Your answer should be every line of the entries that has the string "template" in it.

-- Opening Marker --

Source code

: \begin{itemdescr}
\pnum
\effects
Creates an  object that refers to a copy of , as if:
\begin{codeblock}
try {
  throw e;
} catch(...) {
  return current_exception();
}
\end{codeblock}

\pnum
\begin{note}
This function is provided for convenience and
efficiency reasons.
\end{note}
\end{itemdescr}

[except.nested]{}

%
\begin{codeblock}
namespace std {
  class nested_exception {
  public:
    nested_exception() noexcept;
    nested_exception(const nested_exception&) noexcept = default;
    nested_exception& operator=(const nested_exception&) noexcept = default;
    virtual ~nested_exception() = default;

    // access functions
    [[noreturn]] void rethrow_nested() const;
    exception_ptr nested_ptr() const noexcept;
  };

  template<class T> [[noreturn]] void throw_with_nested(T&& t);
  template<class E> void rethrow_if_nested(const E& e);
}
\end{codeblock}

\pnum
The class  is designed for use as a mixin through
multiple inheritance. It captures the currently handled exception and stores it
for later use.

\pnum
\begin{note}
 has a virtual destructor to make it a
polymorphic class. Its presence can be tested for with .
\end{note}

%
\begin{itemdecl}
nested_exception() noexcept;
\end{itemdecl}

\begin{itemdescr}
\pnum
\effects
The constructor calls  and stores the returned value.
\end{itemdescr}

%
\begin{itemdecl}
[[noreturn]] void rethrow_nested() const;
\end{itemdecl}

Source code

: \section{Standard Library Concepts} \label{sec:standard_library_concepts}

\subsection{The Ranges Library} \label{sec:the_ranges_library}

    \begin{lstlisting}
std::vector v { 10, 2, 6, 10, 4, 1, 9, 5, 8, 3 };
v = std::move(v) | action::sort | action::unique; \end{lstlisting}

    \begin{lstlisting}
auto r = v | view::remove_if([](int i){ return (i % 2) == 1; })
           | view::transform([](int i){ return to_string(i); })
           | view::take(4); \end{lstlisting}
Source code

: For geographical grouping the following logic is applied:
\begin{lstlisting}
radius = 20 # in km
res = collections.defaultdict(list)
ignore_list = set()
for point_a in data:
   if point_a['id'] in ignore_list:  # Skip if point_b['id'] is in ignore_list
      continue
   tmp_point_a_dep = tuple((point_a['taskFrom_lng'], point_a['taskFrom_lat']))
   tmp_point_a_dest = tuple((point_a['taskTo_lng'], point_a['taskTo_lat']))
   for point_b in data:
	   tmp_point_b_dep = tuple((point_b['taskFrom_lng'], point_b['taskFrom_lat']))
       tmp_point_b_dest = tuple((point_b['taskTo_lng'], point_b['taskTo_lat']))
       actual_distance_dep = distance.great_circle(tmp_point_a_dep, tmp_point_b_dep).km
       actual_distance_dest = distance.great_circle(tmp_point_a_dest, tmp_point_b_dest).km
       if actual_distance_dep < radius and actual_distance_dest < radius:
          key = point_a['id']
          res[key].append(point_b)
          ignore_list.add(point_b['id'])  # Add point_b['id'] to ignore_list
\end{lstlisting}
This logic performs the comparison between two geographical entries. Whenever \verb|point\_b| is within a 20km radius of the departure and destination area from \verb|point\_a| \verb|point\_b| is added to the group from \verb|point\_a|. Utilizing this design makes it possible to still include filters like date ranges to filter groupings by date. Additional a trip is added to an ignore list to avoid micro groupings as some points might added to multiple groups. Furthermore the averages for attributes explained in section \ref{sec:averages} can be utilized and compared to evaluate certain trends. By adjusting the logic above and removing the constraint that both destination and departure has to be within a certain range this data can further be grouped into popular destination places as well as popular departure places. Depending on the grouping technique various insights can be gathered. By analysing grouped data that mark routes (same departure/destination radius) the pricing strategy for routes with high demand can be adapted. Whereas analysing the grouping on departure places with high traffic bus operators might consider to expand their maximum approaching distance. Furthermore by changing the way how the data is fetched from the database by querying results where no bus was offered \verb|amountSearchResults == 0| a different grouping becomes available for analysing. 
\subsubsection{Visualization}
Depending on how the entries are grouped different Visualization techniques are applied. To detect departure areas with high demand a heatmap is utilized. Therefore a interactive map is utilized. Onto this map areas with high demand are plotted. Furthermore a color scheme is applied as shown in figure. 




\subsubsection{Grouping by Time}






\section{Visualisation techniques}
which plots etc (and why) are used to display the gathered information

-- Closing Marker --

## Response
  template<class T> [[noreturn]] void throw_with_nested(T&& t);
  template<class E> void rethrow_if_nested(const E& e);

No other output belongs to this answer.